→ RECORDS SUPPLIED:
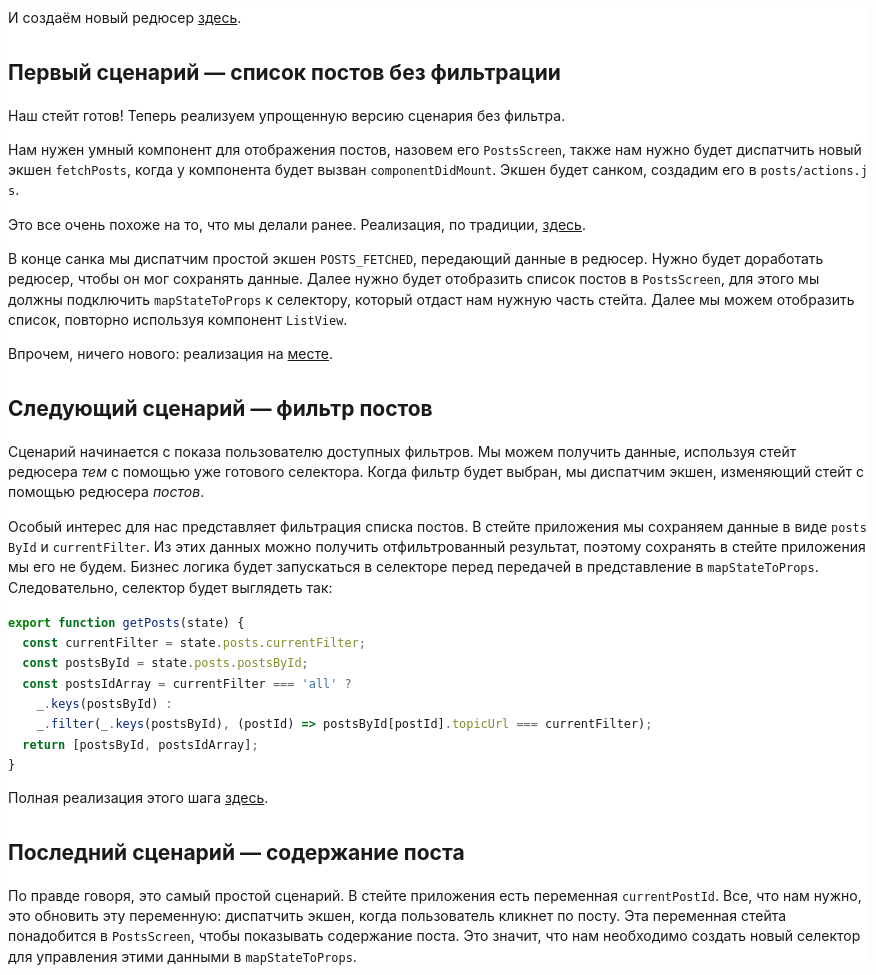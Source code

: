 И создаём новый редюсер [здесь](https://github.com/wix/react-dataflow-example/blob/29f7a950a3c51143c4df85d92952a771014fb4ba/src/store/posts/reducer.js).

## Первый сценарий — список постов без фильтрации

Наш стейт готов! Теперь реализуем упрощенную версию сценария без фильтра.

Нам нужен умный компонент для отображения постов, назовем его `PostsScreen`, также нам нужно будет диспатчить новый экшен `fetchPosts`, когда у компонента будет вызван `componentDidMount`. Экшен будет санком, создадим его в `posts/actions.js`.

Это все очень похоже на то, что мы делали ранее. Реализация, по традиции, [здесь](https://github.com/wix/react-dataflow-example/blob/1298dc958b5c4c1b01b8f3f187f127d0dc291694/src/store/posts/actions.js).

В конце санка мы диспатчим простой экшен `POSTS_FETCHED`, передающий данные в редюсер. Нужно будет доработать редюсер, чтобы он мог сохранять данные. Далее нужно будет отобразить список постов в `PostsScreen`, для этого мы должны подключить `mapStateToProps` к селектору, который отдаст нам нужную часть стейта. Далее мы можем отобразить список, повторно используя компонент `ListView`.

Впрочем, ничего нового: реализация на [месте](https://github.com/wix/react-dataflow-example/blob/5a521145eb3a49be1bf2d0c1c529db31f7841c3d/src/containers/PostsScreen.js).

## Следующий сценарий — фильтр постов

Сценарий начинается с показа пользователю доступных фильтров. Мы можем получить данные, используя стейт редюсера *тем* с помощью уже готового селектора. Когда фильтр будет выбран, мы диспатчим экшен, изменяющий стейт с помощью редюсера *постов*.

Особый интерес для нас представляет фильтрация списка постов. В стейте приложения мы сохраняем данные в виде `postsById` и `currentFilter`. Из этих данных можно получить отфильтрованный результат, поэтому сохранять в стейте приложения мы его не будем. Бизнес логика будет запускаться в селекторе перед передачей в представление в `mapStateToProps`. Следовательно, селектор будет выглядеть так:

``` javascript
export function getPosts(state) {
  const currentFilter = state.posts.currentFilter;
  const postsById = state.posts.postsById;
  const postsIdArray = currentFilter === 'all' ?
    _.keys(postsById) :
    _.filter(_.keys(postsById), (postId) => postsById[postId].topicUrl === currentFilter);
  return [postsById, postsIdArray];
}
```

Полная реализация этого шага [здесь](https://github.com/wix/react-dataflow-example/tree/938c0d6ef8cff2bdd66cdd8a5ad3693fd7ffaffa/src).

## Последний сценарий — содержание поста

По правде говоря, это самый простой сценарий. В стейте приложения есть переменная `currentPostId`. Все, что нам нужно, это обновить эту переменную: диспатчить экшен, когда пользователь кликнет по посту. Эта переменная стейта понадобится в `PostsScreen`, чтобы показывать содержание поста. Это значит, что нам необходимо создать новый селектор для управления этими данными в `mapStateToProps`.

→ ASSIGNMENT: Write out again exactly the lines from the start of the data above through the line containing "Нам нужен умный", inclusive, excluding any pictures.

→ REPLY:
Source code

: И создаём новый редюсер [здесь](https://github.com/wix/react-dataflow-example/blob/29f7a950a3c51143c4df85d92952a771014fb4ba/src/store/posts/reducer.js).

## Первый сценарий — список постов без фильтрации

Наш стейт готов! Теперь реализуем упрощенную версию сценария без фильтра.

Нам нужен умный компонент для отображения постов, назовем его `PostsScreen`, также нам нужно будет диспатчить новый экшен `fetchPosts`, когда у компонента будет вызван `componentDidMount`. Экшен будет санком, создадим его в `posts/actions.js`.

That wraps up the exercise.